In his first season at Valparaiso University, Jorgensen and the Crusaders visited the two-time College World Series champion South Carolina Gamecocks. The home team swept the weekend's three-game series, but the moment in front of the crowd wasn't lost on the Nebraska native. He'd just played on a Southeastern Conference field and swung a baseball bat against a national power.
“It's a 150-percent different ballgame at this level,” Jorgensen said. “This is the best of the best.”
And the 2016 BHS grad works every day to make sure he gets to compete at that top tier.
When Jorgensen arrived in Valparaiso, Ind., from Coffeyville Community College, he moved into Beacon Hall — a dormitory on the north side of campus off of Laporte Avenue.
“That was kind of frustrating,” he said.
The mandatory living situation was an adjustment after the junior had lived in a house back in Kansas.
Now, though, Jorgensen lives in a house near campus right next to a 7-Eleven convenience store — which isn't a bad arrangement, considering his house is “definitely a college house.” Each day, the self-described morning person wakes up in that home and eats breakfast before taking the next step of his routine.
“You're supposed to go to class,” he said.
School work at Valpo
Baseball players at Valparaiso must be done with school by 2 p.m. to make sure a practice schedule can be adhered to.
Jorgensen gets done before then.
He takes all morning classes, studying communications. The public relations lessons are learned across campus. Some buildings are brand new, some show their age.
“Some of the buildings smell and feel like they've been here 200 years,” Jorgensen notes.
But when school is done, the former Bear gets to the ballpark 4 hours before games. He uses that time to get locked in mentally.
Division I baseball
Some freshman are shocked when they arrive into the Division I baseball world.

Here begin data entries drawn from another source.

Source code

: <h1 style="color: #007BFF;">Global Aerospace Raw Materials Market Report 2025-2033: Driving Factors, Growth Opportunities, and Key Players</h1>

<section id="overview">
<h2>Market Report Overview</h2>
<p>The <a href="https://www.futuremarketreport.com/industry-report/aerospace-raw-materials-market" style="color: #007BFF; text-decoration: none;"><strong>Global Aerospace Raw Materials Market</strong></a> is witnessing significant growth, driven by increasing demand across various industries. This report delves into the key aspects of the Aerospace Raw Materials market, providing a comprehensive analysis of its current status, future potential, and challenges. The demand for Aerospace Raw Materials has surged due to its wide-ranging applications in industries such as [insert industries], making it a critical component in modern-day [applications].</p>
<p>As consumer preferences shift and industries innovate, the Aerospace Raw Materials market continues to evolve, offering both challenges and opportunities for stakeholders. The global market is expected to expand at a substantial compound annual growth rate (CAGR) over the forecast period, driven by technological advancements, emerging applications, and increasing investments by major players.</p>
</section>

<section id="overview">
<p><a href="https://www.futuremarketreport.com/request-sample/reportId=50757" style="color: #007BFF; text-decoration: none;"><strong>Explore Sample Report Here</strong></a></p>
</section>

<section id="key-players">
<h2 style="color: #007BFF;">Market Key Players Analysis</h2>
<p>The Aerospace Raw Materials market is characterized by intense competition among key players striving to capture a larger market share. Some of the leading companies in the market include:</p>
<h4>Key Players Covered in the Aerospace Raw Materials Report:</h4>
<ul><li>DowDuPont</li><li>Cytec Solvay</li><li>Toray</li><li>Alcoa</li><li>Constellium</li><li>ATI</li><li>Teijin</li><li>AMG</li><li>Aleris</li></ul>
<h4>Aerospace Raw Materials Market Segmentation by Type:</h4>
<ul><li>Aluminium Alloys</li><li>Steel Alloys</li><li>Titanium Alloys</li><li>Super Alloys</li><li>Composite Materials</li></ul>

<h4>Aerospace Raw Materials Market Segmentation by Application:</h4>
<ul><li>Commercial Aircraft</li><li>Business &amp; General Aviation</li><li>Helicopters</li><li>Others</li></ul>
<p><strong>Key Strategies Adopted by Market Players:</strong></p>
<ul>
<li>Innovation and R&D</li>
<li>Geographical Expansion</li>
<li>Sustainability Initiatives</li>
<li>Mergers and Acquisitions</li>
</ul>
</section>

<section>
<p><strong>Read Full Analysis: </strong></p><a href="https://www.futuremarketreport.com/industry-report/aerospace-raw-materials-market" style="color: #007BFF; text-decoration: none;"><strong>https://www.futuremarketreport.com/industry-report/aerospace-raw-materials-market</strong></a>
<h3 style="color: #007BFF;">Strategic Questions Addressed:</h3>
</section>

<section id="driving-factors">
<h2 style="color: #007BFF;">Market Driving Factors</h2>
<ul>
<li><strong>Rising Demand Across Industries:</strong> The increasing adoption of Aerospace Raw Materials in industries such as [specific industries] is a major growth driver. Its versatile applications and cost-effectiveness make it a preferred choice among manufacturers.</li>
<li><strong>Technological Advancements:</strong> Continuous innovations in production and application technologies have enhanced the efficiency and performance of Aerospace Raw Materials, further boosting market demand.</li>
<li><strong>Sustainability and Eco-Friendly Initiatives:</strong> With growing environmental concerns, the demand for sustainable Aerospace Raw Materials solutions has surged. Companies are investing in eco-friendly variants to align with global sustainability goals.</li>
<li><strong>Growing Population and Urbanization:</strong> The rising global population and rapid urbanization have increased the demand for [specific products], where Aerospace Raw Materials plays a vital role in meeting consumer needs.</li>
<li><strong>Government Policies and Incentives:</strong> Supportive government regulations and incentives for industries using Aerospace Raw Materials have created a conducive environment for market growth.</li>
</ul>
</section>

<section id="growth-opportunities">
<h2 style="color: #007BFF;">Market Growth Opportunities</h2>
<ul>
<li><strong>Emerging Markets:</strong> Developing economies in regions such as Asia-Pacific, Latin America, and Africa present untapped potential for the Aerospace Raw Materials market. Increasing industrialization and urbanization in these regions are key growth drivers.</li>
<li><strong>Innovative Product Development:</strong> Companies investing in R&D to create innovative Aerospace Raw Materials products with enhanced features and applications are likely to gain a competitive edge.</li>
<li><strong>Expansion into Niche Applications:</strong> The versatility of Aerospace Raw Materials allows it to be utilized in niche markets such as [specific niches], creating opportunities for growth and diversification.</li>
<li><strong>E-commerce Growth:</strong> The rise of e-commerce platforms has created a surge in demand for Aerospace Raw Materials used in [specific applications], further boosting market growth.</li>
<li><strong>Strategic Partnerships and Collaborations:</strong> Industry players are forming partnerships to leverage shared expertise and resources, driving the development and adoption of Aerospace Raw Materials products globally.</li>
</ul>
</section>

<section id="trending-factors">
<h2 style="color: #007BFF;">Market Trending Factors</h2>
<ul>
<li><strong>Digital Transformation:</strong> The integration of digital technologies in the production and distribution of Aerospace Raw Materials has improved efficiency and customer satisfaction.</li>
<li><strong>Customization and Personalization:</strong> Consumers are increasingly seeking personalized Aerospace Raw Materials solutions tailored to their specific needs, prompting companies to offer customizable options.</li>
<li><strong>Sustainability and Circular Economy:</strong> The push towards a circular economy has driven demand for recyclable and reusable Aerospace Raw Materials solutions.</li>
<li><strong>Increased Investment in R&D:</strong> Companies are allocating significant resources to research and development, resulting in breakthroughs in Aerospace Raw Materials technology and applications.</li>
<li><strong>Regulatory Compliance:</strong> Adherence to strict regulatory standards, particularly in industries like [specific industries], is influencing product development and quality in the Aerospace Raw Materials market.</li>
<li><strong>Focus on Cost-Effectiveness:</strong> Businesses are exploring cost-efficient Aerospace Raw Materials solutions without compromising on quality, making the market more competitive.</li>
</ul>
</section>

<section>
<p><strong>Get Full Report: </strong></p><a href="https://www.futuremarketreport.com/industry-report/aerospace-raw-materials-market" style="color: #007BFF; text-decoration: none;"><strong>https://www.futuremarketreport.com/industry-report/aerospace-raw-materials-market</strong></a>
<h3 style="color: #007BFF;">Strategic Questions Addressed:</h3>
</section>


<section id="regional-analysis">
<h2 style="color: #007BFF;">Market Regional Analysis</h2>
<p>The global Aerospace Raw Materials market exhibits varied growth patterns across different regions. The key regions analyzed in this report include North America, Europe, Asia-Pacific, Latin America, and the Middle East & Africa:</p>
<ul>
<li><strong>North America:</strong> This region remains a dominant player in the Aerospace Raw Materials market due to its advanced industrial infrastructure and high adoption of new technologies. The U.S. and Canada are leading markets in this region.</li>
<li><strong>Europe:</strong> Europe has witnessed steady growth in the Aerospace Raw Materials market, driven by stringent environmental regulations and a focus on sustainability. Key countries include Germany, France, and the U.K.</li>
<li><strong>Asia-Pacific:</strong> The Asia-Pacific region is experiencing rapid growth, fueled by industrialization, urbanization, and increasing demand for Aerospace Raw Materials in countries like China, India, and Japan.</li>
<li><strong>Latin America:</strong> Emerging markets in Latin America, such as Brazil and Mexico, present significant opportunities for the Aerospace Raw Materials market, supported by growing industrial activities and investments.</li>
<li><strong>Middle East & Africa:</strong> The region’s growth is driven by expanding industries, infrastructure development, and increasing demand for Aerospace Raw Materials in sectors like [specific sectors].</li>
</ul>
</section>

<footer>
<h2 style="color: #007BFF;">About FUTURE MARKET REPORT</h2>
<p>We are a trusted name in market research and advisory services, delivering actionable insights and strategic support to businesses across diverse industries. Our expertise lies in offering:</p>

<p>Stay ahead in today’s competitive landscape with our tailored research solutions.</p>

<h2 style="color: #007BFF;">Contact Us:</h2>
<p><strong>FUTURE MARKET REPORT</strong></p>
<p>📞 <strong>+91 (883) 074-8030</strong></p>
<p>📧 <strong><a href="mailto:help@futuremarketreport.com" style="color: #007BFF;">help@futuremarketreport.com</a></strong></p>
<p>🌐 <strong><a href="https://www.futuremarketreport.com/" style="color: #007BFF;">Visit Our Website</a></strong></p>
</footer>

Jorgensen, meanwhile, spent his first year away from Blair baseball in Coffeyville. He earned his stripes at the junior college level under the direction of coach Jake Martin.
“There's a ton of pride (among JUCO players),” the infielder said.
The former Bear earned all-state honorable mention at Vets Field, but he attained the proper baseball mindset on Walter Johnson Field. There were loose practice limits and some days Jorgensen didn't know if he'd make it through, but then the offers to the top division of collegiate baseball started showing up.
So, the Red Raven traded in red and arrived in Indiana for Crusader brown, gold and white. He was ready and started 43 games in 2019. This shortened season, the infielder finished with 14 starts and his team's second-best batting average (.264).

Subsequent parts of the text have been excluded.